Choose a reason for hiding this comment

The reason will be displayed to describe this comment to others. Learn more.

iiuc, you are finding the element that matches RT_VERSION; you shouldn't have to collect to do this, which is an extra allocation

Copy link
Contributor Author

Choose a reason for hiding this comment

The reason will be displayed to describe this comment to others.

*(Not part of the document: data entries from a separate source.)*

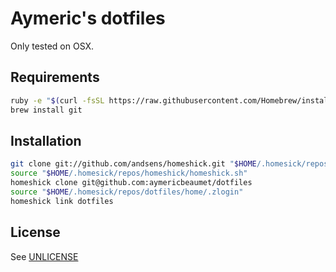 # Aymeric's dotfiles

Only tested on OSX.

## Requirements

```bash
ruby -e "$(curl -fsSL https://raw.githubusercontent.com/Homebrew/install/master/install)"
brew install git
```

## Installation

```bash
git clone git://github.com/andsens/homeshick.git "$HOME/.homesick/repos/homeshick"
source "$HOME/.homesick/repos/homeshick/homeshick.sh"
homeshick clone git@github.com:aymericbeaumet/dotfiles
source "$HOME/.homesick/repos/dotfiles/home/.zlogin"
homeshick link dotfiles
```

## License

See [UNLICENSE](./UNLICENSE)
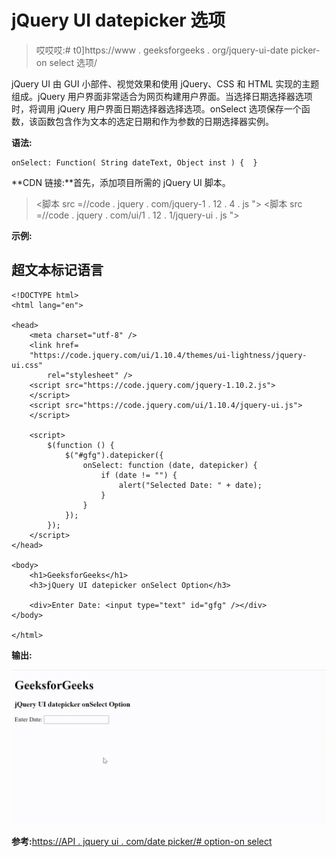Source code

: # jQuery UI datepicker 选项

> 哎哎哎:# t0]https://www . geeksforgeeks . org/jquery-ui-date picker-on select 选项/

jQuery UI 由 GUI 小部件、视觉效果和使用 jQuery、CSS 和 HTML 实现的主题组成。jQuery 用户界面非常适合为网页构建用户界面。当选择日期选择器选项时，将调用 jQuery 用户界面日期选择器选择选项。onSelect 选项保存一个函数，该函数包含作为文本的选定日期和作为参数的日期选择器实例。

**语法:**

```
onSelect: Function( String dateText, Object inst ) {  }
```

**CDN 链接:**首先，添加项目所需的 jQuery UI 脚本。

> <link rel="”stylesheet”" href="”//code.jquery.com/ui/1.12.1/themes/smoothness/jquery-ui.css”">
> <脚本 src =//code . jquery . com/jquery-1 . 12 . 4 . js "></脚本>
> <脚本 src =//code . jquery . com/ui/1 . 12 . 1/jquery-ui . js "></脚本>

**示例:**

## 超文本标记语言

```
<!DOCTYPE html>
<html lang="en">

<head>
    <meta charset="utf-8" />
    <link href=
    "https://code.jquery.com/ui/1.10.4/themes/ui-lightness/jquery-ui.css" 
        rel="stylesheet" />
    <script src="https://code.jquery.com/jquery-1.10.2.js">
    </script>
    <script src="https://code.jquery.com/ui/1.10.4/jquery-ui.js">
    </script>

    <script>
        $(function () {
            $("#gfg").datepicker({
                onSelect: function (date, datepicker) {
                    if (date != "") {
                        alert("Selected Date: " + date);
                    }
                }
            });
        });
    </script>
</head>

<body>
    <h1>GeeksforGeeks</h1>
    <h3>jQuery UI datepicker onSelect Option</h3>

    <div>Enter Date: <input type="text" id="gfg" /></div>
</body>

</html>
```

**输出:**

![](img/d14228beefa44d8784b4f32881f0cec4.png)

**参考:**[https://API . jquery ui . com/date picker/# option-on select](https://api.jqueryui.com/datepicker/#option-onSelect)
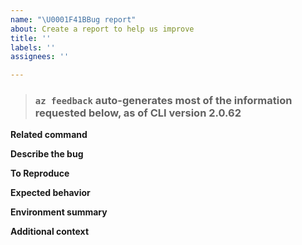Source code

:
 ```yaml
---
name: "\U0001F41BBug report"
about: Create a report to help us improve
title: ''
labels: ''
assignees: ''

---
```


> ### `az feedback` auto-generates most of the information requested below, as of CLI version 2.0.62

**Related command**
<!--- Please provide the related command with az {command} if you can, so that we can quickly route to the related team for help. --->

**Describe the bug**
<!--- A clear and concise description of what the bug is. --->

**To Reproduce**
<!--- Steps to reproduce the behavior. --->

**Expected behavior**
<!--- A clear and concise description of what you expected to happen. --->

**Environment summary**
<!--- Install Method (e.g. pip, interactive script, apt-get, Docker, MSI, edge build) / CLI version (`az --version`) / OS version / Shell Type (e.g. bash, cmd.exe, Bash on Windows)  --->

**Additional context**
<!--- Add any other context about the problem here. --->
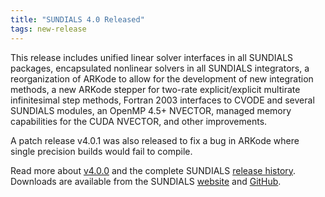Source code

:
 ```yaml
---
title: "SUNDIALS 4.0 Released"
tags: new-release
---
```


This release includes unified linear solver interfaces in all SUNDIALS packages, encapsulated nonlinear solvers in all SUNDIALS integrators, a reorganization of ARKode to allow for the development of new integration methods, a new ARKode stepper for two-rate explicit/explicit multirate infinitesimal step methods, Fortran 2003 interfaces to CVODE and several SUNDIALS modules, an OpenMP 4.5+ NVECTOR, managed memory capabilities for the CUDA NVECTOR, and other improvements.  

A patch release v4.0.1 was also released to fix a bug in ARKode where single precision builds would fail to compile.

Read more about [v4.0.0](https://computing.llnl.gov/projects/sundials/sundials-software) and the complete SUNDIALS [release history](https://computing.llnl.gov/projects/sundials/release-history). Downloads are available from the SUNDIALS [website](https://computing.llnl.gov/projects/sundials) and [GitHub](https://github.com/LLNL/sundials).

Learn more.

It is still be able to express like following but I don't like that kind of ugly expression:

    ) -> error::Result<Option<Self>> {
        let mut maybe_entry = None;
        for x in it {
            if x?.id() == Some(RT_VERSION) {
                entry = Some(x?);
                break;
            }
        }

        if let Some(entry) = maybe_entry {

This is semantically not equivalent since it hides the error in while converting Result<T,E> into Option<T> I really don't like:

        if let Some(entry) = it
            .filter_map(Result::ok)
            .find(|x| x.id() == Some(RT_VERSION))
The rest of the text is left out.